The space around the burner will cause problems for convected air flow..  Having the exhaust able to "suck" the air from the CC is the easy way to get good air flow...    A small blower on the MB mod is another...   I have 2 small blowers on my meat aging fridge...  It's ~3 CFM...   Your smoker is probably around 4 cu. ft. ...   so it would do a little under 1 air change per minute....  That would be a good air flow to start with...  I notice the fan is out of stock..  Look for one similar and maybe get a voltage controller to slow one down if you can't find one slow enough.....

 *FAN for smoker*


----------



## Winterrider (May 3, 2020)

chopsaw said:


> believe the elbow and a no greater than 4 " exhaust stack will improve your flow .
> 
> Edit , 4 " in length on the exhaust .


Just curious why only 4" length on stack recommended ?  I did 24" thinking better draw. Right or wrong, not sure. Seems to work in my case.


----------



## chopsaw (May 3, 2020)

Condensation at the point where the stack cools . Drips back into the smoker .


----------



## Winterrider (May 3, 2020)

Gotcha, mine is on side so I use elbow.


----------



## daveomak (May 3, 2020)

If the stack cools too much, it will stop the air flow...


----------



## pinjim (May 4, 2020)

daveomak said:


> The heat being generated by the flame is creating pressure by the gas and expanding air...  Try a 90deg. elbow on the outlet of the MB mod.....   That should work...
> "Maybe" you will have to close off other inlets at the bottom of the smoke chamber..  but I doubt it... I would use a refer magnet and close only 1 hole at a time so you don't starve the burner for air...  That could be dangerous...  If the flame goes out, you will have a bomb waiting to explode....



I ordered the elbow. Of course, with Amazon being in their current state, they said it'll be 9 days before it gets here.  I've stopped using Amazon as much just for that reason.

I'm not sure if it'd be practical to close off the bottom airways as it's basically a giant circular hole around the burner.

If all of this fails, I may punt and go back to old methods. I never thought I'd say it, but it may encourage me to move on from the old Smoke Vault. It's been my tried and true smoker for many years. She's built like a sherman tank. But, it seems to have its shortcomings too. It's hard to hold a steady temp. Mine leaks like a pig around the door (I know I can seal it). It's not insulated.  My flame burns yellow and their customer service couldn't figure it out (I replaced the entire burner assembly). And now this.

In my ideal world, I'd get a smoker that is electric, insulated, 24" wide and works with the mailbox mod. Maybe that's a pipe dream, dunno. I haven't looked for 5 years or so as the old Smoke Vault just kept trucking along....


----------



## pinjim (May 16, 2020)

Still a failure. 

Amazon has sucked lately. After waiting two weeks for my 3” aluminum elbow, they sent an email saying I could get a refund since it never came. So off to Lowe’s I went. Of course, all they had was galvanized but I bought it just for proof of concept. I took it back out after the experiment.

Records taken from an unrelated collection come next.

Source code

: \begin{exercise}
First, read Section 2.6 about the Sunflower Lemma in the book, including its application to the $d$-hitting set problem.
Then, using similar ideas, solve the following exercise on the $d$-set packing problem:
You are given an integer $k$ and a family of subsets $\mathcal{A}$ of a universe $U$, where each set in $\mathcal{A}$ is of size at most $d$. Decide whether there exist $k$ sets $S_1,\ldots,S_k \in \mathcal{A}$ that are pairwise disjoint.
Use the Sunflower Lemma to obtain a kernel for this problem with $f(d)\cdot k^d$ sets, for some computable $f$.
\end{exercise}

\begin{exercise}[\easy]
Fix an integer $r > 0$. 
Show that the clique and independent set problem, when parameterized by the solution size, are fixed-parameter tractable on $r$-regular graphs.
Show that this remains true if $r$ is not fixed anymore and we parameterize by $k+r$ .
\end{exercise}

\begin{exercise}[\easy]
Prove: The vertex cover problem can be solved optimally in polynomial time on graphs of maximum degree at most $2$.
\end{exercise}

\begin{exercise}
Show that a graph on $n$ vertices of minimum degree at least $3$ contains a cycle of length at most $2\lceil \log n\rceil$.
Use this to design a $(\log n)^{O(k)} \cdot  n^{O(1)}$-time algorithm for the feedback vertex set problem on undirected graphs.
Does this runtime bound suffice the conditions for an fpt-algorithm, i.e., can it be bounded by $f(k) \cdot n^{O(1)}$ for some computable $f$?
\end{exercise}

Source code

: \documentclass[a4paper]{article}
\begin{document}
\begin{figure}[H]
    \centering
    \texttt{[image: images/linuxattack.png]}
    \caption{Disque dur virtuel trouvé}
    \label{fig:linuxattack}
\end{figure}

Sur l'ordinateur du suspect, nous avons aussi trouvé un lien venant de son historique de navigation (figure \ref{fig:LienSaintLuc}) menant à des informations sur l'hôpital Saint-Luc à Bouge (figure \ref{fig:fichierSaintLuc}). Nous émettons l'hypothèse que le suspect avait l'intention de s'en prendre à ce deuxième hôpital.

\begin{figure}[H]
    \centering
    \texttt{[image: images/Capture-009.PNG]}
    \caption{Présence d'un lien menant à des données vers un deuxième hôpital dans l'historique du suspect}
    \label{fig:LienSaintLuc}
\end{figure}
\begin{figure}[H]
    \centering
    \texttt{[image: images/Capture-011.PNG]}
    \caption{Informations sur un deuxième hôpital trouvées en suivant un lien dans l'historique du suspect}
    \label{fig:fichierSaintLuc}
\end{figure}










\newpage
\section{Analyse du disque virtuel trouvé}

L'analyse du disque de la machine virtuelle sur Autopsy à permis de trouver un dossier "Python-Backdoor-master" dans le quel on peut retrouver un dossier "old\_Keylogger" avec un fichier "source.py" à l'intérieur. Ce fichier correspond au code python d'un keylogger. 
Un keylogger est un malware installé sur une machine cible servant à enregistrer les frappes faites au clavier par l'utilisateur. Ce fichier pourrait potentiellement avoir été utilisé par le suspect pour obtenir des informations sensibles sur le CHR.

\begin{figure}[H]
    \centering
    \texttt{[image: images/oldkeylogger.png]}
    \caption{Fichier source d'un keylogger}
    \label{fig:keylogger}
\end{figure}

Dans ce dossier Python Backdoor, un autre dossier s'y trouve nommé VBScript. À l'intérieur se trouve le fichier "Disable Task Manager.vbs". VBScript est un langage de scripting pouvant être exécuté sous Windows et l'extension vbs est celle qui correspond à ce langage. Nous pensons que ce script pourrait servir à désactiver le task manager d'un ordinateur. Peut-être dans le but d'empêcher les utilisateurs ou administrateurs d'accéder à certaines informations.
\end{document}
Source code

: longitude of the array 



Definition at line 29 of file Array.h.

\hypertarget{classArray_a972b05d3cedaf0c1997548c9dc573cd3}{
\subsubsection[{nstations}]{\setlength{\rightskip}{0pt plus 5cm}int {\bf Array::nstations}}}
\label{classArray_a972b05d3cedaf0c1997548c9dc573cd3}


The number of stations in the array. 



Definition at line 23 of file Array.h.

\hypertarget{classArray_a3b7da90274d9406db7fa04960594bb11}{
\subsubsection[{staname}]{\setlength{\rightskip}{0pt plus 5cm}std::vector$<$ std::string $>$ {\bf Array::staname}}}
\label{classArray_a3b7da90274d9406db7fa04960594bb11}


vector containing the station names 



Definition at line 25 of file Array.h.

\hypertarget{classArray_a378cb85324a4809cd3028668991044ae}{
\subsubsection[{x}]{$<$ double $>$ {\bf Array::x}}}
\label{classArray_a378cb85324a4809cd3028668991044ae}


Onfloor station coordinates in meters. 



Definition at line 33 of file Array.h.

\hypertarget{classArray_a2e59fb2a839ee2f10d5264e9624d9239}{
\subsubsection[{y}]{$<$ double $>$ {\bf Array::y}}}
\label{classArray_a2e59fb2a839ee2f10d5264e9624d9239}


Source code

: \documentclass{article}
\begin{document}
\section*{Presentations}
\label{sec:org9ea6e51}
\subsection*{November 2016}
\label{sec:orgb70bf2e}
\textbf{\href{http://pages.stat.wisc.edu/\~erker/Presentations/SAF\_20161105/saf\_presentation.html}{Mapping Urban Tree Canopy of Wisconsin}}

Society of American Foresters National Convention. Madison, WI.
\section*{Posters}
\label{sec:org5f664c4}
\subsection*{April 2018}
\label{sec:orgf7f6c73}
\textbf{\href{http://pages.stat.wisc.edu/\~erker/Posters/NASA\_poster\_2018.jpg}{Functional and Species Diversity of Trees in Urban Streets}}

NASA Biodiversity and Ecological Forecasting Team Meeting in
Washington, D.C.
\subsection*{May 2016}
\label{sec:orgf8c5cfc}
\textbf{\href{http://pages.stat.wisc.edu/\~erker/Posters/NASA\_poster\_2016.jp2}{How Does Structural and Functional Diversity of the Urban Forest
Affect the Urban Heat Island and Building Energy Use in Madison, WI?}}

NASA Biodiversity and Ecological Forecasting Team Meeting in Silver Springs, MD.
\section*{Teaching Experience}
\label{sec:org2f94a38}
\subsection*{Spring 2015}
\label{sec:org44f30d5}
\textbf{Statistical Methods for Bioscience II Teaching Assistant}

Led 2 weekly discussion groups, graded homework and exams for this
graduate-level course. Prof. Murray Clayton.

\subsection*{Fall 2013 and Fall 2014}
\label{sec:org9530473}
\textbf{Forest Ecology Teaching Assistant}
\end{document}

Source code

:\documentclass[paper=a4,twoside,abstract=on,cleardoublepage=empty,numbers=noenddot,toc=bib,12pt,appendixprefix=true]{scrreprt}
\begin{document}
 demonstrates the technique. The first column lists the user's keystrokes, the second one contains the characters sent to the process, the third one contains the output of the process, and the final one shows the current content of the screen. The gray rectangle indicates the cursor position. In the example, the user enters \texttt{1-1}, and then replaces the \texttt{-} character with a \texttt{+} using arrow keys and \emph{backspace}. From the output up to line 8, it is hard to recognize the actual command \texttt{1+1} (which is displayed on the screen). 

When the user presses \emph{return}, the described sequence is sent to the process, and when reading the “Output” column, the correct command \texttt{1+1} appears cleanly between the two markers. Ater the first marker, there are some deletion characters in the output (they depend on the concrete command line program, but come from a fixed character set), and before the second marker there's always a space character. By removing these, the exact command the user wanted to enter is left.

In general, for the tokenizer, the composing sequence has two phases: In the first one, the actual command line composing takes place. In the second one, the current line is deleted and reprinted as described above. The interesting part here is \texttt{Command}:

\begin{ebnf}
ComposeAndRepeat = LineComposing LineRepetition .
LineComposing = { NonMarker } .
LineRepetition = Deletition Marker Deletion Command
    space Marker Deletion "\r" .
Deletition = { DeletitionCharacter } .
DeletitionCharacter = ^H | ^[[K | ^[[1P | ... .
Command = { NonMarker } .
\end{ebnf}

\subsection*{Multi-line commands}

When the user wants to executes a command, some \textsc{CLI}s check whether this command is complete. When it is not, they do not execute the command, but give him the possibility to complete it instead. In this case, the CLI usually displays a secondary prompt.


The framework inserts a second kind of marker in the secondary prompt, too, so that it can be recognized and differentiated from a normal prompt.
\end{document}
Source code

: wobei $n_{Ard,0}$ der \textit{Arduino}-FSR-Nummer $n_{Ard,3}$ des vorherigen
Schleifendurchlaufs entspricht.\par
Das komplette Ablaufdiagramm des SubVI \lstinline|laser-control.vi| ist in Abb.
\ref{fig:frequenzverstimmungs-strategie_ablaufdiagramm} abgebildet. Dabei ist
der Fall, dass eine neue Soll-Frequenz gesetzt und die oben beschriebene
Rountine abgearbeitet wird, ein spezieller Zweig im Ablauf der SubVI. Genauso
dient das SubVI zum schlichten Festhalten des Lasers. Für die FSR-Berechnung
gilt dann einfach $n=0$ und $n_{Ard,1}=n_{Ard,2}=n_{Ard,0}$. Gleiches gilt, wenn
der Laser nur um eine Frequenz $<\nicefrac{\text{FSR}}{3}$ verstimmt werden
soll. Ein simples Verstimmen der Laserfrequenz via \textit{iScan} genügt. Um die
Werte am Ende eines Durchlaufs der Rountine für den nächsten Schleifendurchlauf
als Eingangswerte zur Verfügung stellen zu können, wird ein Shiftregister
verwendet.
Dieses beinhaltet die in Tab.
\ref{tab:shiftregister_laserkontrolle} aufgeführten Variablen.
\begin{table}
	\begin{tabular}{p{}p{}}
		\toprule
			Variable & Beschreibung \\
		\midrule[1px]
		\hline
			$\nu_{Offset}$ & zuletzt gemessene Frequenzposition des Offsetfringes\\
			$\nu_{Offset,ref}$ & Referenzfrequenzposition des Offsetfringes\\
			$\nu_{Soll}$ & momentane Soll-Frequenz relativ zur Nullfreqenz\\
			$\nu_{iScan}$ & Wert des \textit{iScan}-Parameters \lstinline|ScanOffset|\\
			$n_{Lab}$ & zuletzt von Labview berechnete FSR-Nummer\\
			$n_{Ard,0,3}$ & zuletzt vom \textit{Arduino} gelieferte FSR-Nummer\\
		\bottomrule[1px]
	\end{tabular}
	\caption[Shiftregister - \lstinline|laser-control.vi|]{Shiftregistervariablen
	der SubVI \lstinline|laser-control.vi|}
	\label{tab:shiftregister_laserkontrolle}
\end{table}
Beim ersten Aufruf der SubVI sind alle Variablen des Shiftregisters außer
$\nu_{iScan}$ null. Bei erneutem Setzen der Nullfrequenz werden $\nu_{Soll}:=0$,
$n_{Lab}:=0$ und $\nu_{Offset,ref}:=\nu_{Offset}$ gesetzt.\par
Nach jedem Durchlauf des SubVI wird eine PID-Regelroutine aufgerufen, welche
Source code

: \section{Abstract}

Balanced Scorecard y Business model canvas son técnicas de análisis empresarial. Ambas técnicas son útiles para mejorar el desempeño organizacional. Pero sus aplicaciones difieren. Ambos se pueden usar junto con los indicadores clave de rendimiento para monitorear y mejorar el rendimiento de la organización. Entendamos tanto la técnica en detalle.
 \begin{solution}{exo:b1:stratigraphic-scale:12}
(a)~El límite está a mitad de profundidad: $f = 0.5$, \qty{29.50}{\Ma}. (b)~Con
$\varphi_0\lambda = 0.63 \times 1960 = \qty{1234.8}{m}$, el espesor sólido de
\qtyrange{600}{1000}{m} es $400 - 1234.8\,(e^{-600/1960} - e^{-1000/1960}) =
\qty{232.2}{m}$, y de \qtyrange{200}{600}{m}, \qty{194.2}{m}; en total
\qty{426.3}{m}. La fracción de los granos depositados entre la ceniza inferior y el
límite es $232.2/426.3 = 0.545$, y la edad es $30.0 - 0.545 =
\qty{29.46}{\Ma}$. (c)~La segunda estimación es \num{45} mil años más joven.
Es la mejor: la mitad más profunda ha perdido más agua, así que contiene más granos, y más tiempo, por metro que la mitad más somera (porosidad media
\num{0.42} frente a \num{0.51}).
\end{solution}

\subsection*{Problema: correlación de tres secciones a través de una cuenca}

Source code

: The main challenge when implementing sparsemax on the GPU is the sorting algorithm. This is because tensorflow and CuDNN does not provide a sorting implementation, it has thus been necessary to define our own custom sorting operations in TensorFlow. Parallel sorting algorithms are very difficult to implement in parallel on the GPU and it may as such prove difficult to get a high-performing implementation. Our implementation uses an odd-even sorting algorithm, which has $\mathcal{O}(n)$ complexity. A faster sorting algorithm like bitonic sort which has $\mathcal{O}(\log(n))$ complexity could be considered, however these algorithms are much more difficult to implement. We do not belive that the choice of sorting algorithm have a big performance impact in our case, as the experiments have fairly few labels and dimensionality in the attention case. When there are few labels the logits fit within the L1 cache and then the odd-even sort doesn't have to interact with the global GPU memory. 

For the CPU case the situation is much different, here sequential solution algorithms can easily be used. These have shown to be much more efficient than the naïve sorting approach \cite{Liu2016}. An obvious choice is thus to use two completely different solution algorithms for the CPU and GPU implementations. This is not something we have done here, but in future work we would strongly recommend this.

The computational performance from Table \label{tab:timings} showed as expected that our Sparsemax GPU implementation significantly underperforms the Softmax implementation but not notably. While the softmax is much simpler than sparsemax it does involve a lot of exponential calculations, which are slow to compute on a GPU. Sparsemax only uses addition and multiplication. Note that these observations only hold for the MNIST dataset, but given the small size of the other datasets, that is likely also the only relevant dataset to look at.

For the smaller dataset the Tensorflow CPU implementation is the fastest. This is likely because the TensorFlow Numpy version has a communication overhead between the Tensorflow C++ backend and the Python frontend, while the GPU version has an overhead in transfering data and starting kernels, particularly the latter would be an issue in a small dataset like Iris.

And the result was the same. See the video below. I’ve played the the vent dampers, no difference.

 I guess I’m out on the mailbox mod.


----------



## Lonzinomaker (May 16, 2020)

Check out the electric Smokin-IT #3, racks are 14.5 X 21.5 inches.  You won't need a mailbox mod with it.


----------



## pinjim (May 16, 2020)

Another try. This actually works. Of course, I need a better setup, but it’s forcing the smoke into the smoker.


----------



## chopsaw (May 16, 2020)

Did you try the elbow on the outside of the smoker ? So you get the smoke rising as it goes in .


----------



## pinjim (May 23, 2020)

I did not try the elbow on the outside, but there’s vertical lift with the current setup. I’m convinced it’s as people suggested, the hot expanding gas creates pressure, not a vacuum.


----------



## daveomak (May 23, 2020)

Have you tried the MB mod with the burner off ???  
Have you tried it with the pan removed from the smoker ???
That might work for cold smoking...
A smoking tube would work inside the smoker with the gas on...


----------



## pinjim (May 23, 2020)

And here’s my current solution. This seems to work, I got tbs the whole smoke and no smoke coming out the front of the mailbox. A little smoke did some out the mailbox mounting holes, but I sealed them yesterday. I’m happy with this, albeit less than ideal. Not sure what I’ll do if it rains, I may splice in a long low voltage cable so at least the water won’t get into the 110vac circuit.


----------



## pinjim (May 23, 2020)

Yeah, I can run it with the burner off and the smoke goes right into the smoker, no fan needed. Agreed, it should work for cold smoking.


----------



## tridiot (May 23, 2020)

daveomak said:


> What's the size of the exhaust on the Smoke Vault ??   There should be about 2X the exhaust as there is for the inlet to the MB mod....    The openings on both ends of the flex duct should be 3" to fit the flex correctly...  and provide adequate air flow....





schlotz said:


> Bottom line, you are going to need more airflow.





daveomak said:


> Cut out the restrictor plate..  About the exhaust....  it needs to be about 2X more area than the holes you drill in the MB door....





pinjim said:


> I’ve tried every combination possible for the various vents. I did find that opening the vent on the other side made the problem worse.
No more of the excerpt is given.